What is expected = Scan the entries below for "endIndex" and copy each line that holds it.

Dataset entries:
▼▼▼
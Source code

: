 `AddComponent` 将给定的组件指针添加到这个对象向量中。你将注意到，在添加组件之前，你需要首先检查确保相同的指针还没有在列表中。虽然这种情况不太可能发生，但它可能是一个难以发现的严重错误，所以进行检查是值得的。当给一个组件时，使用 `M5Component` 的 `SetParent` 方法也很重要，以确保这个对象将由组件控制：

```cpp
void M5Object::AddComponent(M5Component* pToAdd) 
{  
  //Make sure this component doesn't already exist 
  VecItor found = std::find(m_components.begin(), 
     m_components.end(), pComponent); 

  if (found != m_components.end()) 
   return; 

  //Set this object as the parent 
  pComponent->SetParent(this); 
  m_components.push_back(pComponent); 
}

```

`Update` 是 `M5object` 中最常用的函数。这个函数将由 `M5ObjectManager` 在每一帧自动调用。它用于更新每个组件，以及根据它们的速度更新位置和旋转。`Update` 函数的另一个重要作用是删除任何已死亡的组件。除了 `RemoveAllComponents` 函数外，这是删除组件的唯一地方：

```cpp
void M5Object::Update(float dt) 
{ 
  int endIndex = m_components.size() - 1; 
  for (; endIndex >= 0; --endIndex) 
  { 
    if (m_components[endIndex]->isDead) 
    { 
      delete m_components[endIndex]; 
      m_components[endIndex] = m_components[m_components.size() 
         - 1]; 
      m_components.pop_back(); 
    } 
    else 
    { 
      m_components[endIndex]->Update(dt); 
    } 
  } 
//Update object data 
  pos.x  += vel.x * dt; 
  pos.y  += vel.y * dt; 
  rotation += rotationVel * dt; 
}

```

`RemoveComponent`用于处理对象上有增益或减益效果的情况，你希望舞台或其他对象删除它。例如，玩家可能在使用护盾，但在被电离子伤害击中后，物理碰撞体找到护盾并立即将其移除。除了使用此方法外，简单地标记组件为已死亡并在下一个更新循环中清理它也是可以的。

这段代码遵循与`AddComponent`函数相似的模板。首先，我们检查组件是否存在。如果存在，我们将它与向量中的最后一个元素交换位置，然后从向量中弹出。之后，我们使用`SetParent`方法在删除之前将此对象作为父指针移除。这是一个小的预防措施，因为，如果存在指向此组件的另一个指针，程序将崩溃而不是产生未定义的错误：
▲▲▲
▼▼▼
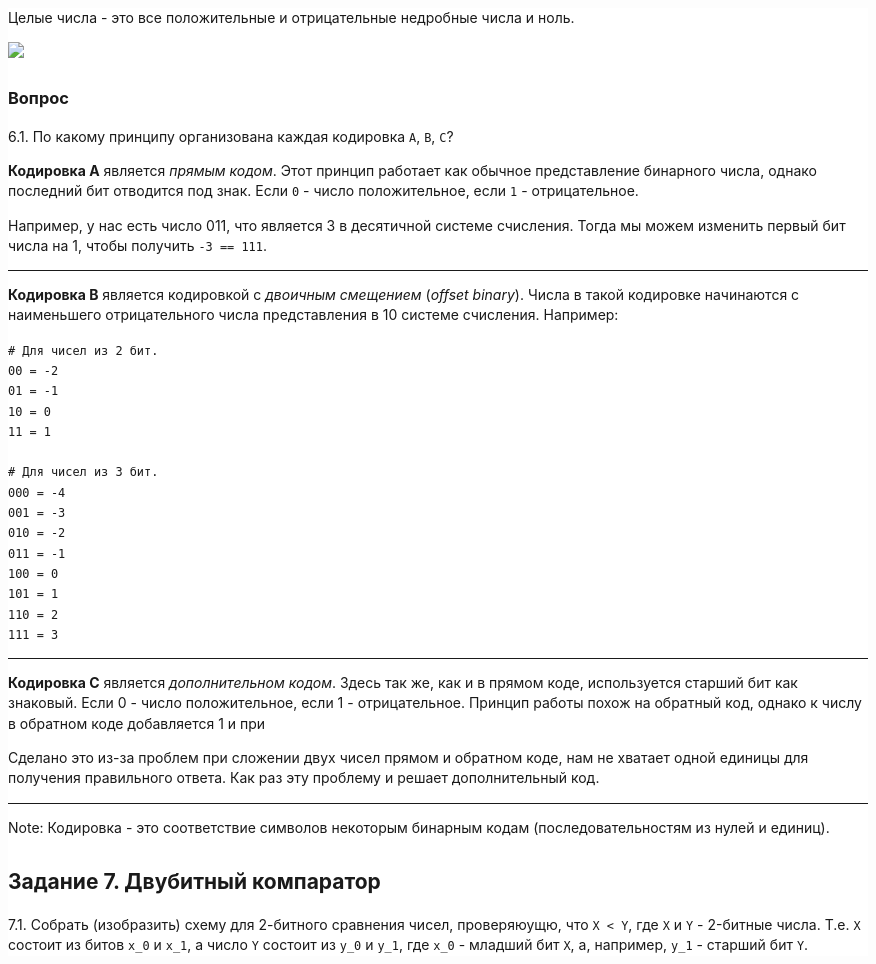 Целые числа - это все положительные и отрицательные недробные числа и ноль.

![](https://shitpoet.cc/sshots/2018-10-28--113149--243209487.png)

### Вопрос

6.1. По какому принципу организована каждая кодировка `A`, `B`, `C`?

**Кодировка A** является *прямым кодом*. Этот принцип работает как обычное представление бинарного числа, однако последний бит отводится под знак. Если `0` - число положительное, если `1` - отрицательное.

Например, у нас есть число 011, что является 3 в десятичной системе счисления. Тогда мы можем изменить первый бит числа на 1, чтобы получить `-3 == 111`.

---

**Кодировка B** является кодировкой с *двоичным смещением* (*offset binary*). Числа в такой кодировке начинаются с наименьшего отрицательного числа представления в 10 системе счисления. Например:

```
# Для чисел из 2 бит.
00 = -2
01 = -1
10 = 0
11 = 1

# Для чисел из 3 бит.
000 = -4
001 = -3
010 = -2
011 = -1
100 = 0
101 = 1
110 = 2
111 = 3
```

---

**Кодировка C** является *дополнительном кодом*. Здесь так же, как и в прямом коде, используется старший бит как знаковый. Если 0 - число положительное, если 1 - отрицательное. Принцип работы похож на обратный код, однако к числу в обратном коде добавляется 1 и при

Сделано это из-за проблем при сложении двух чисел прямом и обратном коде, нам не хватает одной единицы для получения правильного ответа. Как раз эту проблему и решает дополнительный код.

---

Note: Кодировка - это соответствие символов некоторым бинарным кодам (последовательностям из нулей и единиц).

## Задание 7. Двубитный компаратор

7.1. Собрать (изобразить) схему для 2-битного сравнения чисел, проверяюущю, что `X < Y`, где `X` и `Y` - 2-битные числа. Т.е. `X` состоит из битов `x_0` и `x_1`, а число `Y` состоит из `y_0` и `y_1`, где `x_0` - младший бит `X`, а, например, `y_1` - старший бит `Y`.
▲▲▲
Written response =
  int endIndex = m_components.size() - 1; 
  for (; endIndex >= 0; --endIndex) 
    if (m_components[endIndex]->isDead) 
      delete m_components[endIndex]; 
      m_components[endIndex] = m_components[m_components.size() 
      m_components[endIndex]->Update(dt); 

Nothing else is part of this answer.